### What is being asked:
Each line that has the string "video" must be copied from the records below.

++++ Data excerpts

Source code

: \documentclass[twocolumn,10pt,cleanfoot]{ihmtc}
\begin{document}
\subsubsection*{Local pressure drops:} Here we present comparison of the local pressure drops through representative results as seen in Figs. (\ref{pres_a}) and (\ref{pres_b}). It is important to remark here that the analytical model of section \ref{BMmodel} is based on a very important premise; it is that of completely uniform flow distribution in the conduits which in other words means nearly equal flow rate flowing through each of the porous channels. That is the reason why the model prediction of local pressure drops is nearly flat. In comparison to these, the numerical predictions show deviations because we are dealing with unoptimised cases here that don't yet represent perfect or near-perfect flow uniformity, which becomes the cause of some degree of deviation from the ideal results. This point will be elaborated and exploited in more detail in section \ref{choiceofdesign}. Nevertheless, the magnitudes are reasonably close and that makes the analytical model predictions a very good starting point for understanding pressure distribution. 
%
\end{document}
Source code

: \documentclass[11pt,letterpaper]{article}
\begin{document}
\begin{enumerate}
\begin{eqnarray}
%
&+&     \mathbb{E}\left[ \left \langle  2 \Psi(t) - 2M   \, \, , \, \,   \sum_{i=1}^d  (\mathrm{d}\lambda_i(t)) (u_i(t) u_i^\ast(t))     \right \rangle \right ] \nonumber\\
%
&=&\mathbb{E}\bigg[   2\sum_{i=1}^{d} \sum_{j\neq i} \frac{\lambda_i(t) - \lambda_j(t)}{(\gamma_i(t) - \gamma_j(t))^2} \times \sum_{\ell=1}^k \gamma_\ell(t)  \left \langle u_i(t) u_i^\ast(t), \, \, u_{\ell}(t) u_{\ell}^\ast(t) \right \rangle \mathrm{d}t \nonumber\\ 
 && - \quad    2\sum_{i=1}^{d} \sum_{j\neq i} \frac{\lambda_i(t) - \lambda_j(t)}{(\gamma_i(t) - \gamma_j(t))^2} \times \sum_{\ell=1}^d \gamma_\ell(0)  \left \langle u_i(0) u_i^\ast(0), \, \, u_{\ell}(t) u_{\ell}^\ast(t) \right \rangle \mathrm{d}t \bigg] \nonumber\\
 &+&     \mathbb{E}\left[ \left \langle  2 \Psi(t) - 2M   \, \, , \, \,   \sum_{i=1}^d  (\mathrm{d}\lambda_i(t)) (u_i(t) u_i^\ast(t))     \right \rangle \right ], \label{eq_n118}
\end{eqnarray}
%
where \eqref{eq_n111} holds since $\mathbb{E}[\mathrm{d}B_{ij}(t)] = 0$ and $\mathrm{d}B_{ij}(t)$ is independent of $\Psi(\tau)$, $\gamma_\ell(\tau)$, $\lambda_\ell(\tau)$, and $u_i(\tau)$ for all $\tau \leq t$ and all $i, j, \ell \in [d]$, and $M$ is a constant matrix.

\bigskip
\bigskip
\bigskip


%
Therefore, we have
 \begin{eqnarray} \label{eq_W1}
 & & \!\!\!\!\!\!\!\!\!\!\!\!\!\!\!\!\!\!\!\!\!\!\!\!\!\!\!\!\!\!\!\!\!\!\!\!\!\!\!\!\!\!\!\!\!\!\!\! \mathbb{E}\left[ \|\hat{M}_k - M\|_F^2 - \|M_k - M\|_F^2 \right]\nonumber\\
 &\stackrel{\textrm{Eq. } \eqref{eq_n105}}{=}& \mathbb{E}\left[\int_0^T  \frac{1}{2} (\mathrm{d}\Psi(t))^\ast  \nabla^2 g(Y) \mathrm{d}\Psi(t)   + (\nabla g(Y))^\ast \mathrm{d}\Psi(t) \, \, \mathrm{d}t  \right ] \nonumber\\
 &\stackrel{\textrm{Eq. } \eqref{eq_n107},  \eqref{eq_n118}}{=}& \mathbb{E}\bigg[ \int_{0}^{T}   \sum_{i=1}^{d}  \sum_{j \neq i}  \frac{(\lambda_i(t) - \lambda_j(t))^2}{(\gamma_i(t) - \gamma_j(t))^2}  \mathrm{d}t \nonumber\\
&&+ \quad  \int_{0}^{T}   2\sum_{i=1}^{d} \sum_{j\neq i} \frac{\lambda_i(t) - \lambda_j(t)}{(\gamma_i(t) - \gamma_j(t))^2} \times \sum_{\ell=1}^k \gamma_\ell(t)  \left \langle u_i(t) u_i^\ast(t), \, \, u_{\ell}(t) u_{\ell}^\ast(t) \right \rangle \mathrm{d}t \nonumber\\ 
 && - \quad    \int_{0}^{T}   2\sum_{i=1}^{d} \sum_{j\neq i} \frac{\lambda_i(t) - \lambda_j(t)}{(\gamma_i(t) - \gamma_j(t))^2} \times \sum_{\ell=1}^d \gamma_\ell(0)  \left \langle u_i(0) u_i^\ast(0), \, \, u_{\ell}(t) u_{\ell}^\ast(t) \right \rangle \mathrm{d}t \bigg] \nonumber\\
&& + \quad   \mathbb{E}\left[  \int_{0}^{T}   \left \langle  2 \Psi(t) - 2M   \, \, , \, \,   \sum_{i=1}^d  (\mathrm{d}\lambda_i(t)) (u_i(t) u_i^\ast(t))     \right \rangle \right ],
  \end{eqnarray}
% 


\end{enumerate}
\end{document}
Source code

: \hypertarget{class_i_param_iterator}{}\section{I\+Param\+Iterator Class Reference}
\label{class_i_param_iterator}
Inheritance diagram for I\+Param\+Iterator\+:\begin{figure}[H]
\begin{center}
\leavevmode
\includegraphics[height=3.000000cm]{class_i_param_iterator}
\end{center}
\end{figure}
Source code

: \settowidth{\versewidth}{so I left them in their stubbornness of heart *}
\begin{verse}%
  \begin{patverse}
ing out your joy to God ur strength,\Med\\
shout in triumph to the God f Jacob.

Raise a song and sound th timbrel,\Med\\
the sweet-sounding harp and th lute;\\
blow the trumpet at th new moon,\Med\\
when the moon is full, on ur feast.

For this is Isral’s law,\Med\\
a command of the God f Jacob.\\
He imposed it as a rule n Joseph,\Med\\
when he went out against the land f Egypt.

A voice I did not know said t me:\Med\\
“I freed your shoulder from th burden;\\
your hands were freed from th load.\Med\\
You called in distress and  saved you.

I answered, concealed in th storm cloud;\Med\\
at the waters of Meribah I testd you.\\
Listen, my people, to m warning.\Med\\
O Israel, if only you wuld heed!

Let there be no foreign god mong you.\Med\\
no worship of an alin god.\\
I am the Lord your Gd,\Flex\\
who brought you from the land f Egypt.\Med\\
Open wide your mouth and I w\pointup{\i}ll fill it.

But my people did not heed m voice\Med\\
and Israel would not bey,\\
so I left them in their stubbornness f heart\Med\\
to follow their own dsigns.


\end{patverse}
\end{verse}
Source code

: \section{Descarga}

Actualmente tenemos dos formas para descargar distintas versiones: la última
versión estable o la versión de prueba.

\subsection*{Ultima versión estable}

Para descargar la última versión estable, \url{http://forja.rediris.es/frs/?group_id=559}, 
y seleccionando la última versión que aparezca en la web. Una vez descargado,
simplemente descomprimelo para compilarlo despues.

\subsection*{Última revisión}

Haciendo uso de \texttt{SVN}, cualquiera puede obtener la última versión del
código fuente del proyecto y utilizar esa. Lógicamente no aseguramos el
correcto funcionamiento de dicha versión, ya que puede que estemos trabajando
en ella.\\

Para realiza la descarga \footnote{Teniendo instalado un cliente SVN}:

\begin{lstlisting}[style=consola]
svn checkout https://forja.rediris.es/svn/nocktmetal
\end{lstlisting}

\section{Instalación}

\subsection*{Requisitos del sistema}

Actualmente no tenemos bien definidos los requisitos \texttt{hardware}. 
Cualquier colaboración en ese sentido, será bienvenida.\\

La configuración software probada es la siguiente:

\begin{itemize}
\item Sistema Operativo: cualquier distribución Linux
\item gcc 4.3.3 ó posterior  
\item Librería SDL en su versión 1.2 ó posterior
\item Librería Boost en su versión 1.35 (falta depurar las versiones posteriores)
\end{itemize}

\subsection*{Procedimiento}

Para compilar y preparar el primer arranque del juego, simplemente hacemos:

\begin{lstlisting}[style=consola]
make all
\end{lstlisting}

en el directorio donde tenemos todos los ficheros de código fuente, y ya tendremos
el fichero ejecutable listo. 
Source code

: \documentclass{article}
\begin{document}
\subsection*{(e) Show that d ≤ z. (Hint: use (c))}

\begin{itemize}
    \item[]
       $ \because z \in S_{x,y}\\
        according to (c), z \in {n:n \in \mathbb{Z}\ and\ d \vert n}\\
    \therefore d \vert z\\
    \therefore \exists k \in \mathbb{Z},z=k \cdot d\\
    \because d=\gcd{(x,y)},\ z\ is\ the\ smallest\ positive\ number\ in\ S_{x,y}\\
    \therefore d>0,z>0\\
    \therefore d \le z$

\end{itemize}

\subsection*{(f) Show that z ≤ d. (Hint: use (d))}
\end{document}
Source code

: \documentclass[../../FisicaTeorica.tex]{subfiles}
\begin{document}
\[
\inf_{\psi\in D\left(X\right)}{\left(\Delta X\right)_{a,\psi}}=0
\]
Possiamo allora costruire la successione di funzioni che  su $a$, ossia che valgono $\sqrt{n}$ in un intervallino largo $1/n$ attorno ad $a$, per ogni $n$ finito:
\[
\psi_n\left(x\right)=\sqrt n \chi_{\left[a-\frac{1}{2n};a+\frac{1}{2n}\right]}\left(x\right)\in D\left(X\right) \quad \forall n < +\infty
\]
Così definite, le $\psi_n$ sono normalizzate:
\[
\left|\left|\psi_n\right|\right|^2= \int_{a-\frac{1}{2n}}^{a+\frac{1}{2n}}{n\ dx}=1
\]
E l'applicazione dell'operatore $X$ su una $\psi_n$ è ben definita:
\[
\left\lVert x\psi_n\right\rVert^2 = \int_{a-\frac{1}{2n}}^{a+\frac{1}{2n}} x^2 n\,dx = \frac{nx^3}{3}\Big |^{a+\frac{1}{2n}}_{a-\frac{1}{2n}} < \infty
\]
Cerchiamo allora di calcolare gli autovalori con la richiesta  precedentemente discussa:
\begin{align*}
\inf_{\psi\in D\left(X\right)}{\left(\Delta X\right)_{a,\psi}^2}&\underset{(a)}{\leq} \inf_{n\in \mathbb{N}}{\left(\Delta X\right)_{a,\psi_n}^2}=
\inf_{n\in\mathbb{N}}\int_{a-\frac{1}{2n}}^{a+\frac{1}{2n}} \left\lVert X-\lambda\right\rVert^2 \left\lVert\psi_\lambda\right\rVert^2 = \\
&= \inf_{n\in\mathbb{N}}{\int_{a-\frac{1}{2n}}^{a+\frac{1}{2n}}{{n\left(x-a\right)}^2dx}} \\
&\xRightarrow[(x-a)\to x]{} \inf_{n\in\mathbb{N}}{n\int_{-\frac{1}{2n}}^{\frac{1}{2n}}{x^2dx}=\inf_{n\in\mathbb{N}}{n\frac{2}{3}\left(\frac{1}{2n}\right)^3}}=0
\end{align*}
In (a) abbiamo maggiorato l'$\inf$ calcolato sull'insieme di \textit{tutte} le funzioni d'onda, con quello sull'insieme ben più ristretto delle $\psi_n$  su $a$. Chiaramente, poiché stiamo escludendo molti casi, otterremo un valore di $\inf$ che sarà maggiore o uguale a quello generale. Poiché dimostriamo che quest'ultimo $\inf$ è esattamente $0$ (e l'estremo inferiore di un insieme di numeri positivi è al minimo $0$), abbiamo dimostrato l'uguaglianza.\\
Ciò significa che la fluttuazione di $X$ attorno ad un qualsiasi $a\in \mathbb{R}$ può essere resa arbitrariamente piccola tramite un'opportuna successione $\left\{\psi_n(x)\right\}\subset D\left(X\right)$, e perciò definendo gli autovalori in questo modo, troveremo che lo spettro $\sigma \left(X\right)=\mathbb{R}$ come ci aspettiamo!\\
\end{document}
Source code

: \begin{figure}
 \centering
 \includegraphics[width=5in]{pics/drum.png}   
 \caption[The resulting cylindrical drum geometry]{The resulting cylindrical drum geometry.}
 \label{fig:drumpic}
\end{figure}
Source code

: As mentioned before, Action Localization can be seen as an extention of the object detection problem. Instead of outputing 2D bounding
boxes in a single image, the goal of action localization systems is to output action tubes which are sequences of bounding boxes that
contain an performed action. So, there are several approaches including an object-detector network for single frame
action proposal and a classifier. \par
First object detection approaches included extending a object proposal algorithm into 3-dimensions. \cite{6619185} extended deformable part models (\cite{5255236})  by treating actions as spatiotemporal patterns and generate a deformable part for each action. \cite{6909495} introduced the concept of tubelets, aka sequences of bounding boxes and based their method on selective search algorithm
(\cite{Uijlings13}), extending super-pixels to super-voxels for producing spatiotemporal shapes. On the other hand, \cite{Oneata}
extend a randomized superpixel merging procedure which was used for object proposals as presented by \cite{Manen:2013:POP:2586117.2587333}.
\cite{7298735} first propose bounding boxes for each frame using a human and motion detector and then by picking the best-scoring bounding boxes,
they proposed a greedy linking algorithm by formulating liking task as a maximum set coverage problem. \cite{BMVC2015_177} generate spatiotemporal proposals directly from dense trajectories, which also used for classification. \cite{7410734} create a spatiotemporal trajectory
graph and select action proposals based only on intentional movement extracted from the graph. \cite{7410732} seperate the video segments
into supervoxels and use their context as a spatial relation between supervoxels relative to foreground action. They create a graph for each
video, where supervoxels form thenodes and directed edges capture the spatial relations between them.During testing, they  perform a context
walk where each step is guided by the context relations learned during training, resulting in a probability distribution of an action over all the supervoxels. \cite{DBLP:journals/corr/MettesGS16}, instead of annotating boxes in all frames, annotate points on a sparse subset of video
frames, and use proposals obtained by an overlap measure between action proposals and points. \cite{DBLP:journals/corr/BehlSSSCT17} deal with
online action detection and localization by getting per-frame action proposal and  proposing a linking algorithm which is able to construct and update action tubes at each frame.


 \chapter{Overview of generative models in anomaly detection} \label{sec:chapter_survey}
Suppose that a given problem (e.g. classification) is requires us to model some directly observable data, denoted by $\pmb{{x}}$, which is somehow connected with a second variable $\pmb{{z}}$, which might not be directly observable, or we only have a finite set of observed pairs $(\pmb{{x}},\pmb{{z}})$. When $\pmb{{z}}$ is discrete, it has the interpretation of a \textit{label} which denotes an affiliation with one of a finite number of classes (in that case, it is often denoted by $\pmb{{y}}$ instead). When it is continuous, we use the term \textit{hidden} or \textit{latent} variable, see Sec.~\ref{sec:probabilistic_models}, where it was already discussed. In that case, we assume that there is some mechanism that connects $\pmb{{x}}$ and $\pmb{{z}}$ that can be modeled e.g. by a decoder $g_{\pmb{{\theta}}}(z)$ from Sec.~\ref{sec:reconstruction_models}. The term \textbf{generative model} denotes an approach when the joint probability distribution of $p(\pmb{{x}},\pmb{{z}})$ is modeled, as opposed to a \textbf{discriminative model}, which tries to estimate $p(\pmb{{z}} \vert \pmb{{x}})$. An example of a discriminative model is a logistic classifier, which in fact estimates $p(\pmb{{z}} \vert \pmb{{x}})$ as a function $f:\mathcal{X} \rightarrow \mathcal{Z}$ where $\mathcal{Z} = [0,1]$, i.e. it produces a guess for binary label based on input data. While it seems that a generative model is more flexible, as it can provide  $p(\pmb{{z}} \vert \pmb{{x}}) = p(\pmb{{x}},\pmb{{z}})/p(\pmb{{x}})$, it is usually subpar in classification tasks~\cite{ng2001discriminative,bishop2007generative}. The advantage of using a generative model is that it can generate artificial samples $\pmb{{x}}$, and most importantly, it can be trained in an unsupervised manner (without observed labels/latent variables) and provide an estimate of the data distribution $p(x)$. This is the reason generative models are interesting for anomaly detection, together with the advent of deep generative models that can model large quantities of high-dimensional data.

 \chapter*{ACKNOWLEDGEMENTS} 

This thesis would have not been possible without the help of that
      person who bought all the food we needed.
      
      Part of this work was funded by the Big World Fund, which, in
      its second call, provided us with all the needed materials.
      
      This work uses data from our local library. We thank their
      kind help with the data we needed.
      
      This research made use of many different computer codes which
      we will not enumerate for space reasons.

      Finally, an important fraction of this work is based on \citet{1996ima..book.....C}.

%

++++++++

### Result of the exercise:
graph and select action proposals based only on intentional movement extracted from the graph. \cite{7410732} seperate the video segments
video, where supervoxels form thenodes and directed edges capture the spatial relations between them.During testing, they  perform a context
walk where each step is guided by the context relations learned during training, resulting in a probability distribution of an action over all the supervoxels. \cite{DBLP:journals/corr/MettesGS16}, instead of annotating boxes in all frames, annotate points on a sparse subset of video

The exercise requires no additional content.